We've covered how to make your Linux desktop look like Windows 95, Windows XP, and even Amiga OS.
And, sure, that's cool. But what about all of the people that yearn for the glorious look and feel of MacOS 8 and 9?
Well the same wonderful person who brought us that Windows 95 Linux theme did the same for MacOS 9! He calls it “Platinum9” (Platinum was the name of the default appearance style of MacOS 8 and 9).
And it’s pretty close to the real thing!
Note the Apple Platinum color scheme and controls, the Mac OS 8 / 9 window borders and decorations, the appropriate font, and even the MacOS 9 icons.
It’s not quite a perfect recreation of the original. There’s a few issues:
The menu bar doesn’t look quite right.
The “window-shade” style is off.
The launcher down on the bottom doesn’t quite replace the OS 9 control strip.
The non-active window look is also a bit off.
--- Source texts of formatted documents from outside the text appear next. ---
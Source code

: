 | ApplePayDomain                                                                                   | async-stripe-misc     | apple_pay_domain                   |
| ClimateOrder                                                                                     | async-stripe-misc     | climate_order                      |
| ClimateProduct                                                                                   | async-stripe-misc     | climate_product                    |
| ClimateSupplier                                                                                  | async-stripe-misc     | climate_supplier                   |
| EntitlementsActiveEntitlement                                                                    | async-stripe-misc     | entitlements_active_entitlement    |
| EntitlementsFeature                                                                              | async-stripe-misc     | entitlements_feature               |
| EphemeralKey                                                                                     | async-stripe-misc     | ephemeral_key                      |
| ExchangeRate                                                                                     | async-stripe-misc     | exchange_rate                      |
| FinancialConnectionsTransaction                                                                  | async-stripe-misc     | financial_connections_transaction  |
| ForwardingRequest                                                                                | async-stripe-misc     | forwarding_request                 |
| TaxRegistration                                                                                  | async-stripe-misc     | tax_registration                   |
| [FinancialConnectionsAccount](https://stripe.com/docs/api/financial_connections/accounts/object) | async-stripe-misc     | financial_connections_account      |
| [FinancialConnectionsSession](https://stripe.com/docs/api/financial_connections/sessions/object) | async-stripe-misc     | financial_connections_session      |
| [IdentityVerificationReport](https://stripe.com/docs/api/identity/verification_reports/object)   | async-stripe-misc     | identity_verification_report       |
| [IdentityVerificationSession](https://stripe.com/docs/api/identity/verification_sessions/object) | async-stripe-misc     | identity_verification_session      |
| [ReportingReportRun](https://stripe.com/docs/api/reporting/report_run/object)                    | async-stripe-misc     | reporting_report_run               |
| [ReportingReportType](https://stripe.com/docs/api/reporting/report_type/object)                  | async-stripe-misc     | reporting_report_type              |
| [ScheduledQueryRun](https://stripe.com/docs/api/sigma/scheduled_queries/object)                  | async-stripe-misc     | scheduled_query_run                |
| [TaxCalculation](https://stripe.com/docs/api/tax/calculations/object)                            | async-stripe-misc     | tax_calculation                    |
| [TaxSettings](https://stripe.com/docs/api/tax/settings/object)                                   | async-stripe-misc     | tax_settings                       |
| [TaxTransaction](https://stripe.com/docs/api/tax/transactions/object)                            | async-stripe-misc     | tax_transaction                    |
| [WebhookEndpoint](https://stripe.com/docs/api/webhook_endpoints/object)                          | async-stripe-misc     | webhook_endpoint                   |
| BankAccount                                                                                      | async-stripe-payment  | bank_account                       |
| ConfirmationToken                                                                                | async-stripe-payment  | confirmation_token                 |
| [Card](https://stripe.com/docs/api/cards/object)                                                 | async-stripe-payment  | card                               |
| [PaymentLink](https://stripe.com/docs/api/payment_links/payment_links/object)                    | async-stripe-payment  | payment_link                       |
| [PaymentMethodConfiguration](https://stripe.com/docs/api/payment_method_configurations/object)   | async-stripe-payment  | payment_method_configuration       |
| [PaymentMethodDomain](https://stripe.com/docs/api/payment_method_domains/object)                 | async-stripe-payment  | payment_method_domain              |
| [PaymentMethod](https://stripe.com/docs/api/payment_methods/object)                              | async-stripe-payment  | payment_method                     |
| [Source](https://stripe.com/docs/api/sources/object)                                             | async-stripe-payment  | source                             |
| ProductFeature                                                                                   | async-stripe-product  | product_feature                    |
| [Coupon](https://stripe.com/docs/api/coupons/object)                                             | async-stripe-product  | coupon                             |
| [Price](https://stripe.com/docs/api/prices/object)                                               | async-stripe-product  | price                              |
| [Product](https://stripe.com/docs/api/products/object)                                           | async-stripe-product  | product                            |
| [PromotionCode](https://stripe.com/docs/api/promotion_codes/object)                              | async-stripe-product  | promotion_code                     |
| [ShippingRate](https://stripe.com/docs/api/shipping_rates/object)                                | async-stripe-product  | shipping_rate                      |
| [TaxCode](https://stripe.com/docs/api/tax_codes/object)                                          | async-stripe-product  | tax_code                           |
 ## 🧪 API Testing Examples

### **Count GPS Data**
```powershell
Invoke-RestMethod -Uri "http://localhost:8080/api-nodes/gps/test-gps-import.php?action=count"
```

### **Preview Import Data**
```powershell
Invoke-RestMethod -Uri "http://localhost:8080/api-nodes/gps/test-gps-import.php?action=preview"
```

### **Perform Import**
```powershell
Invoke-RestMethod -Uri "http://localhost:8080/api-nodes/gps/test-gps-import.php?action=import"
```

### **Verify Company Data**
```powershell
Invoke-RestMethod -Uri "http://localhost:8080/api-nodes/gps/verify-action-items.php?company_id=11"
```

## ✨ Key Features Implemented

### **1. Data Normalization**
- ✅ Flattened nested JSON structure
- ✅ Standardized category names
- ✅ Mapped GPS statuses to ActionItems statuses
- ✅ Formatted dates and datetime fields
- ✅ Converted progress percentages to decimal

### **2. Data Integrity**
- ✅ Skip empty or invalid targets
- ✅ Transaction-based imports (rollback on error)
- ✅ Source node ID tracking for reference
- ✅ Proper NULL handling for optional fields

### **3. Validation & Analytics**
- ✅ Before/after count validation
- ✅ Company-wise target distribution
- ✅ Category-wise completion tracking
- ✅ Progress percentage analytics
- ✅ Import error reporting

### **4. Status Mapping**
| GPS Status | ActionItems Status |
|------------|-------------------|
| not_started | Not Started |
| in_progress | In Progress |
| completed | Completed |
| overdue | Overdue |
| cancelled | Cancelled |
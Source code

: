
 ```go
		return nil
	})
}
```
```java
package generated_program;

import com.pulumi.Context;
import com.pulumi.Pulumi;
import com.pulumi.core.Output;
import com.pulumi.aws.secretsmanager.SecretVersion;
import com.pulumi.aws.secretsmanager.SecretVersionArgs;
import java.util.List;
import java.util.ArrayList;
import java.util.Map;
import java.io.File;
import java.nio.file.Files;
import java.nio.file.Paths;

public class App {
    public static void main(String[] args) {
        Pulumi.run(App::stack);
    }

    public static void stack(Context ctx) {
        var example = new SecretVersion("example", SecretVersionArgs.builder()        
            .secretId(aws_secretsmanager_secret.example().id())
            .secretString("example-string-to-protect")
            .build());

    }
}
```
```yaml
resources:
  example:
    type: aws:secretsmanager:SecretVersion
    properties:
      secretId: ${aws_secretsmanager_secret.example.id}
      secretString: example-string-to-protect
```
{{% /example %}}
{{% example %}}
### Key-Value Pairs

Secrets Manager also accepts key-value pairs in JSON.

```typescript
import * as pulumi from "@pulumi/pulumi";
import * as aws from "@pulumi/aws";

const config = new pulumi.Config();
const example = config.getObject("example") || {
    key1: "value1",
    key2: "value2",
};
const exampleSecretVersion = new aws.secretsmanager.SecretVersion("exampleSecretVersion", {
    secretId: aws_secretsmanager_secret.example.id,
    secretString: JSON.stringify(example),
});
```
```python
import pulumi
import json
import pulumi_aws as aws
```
Just the same, it’s very close in most of the ways that matter. And it makes for a very pleasant, “semi-retro” desktop look and feel.
Honestly, the icons, font, and window decorator really covers the key “feel”. Well done.
This all was specifically designed for use with XFCE… but most of it should work well in other GTK based desktops.
I recommend manually moving your desktop icons over to the right hand side (the way classic MacOS handles it). Just to give the look a little extra authenticity.
Getting it set up is pretty simple. In fact the entire instructions, from the GitHub page, are:
Place the folder NineIcons in ~/.icons (created the folder if it doesn't exists), same with the GTK theme, place it in .themes.
For the fonts, place them in .fonts and update your font cache and you should be good to go.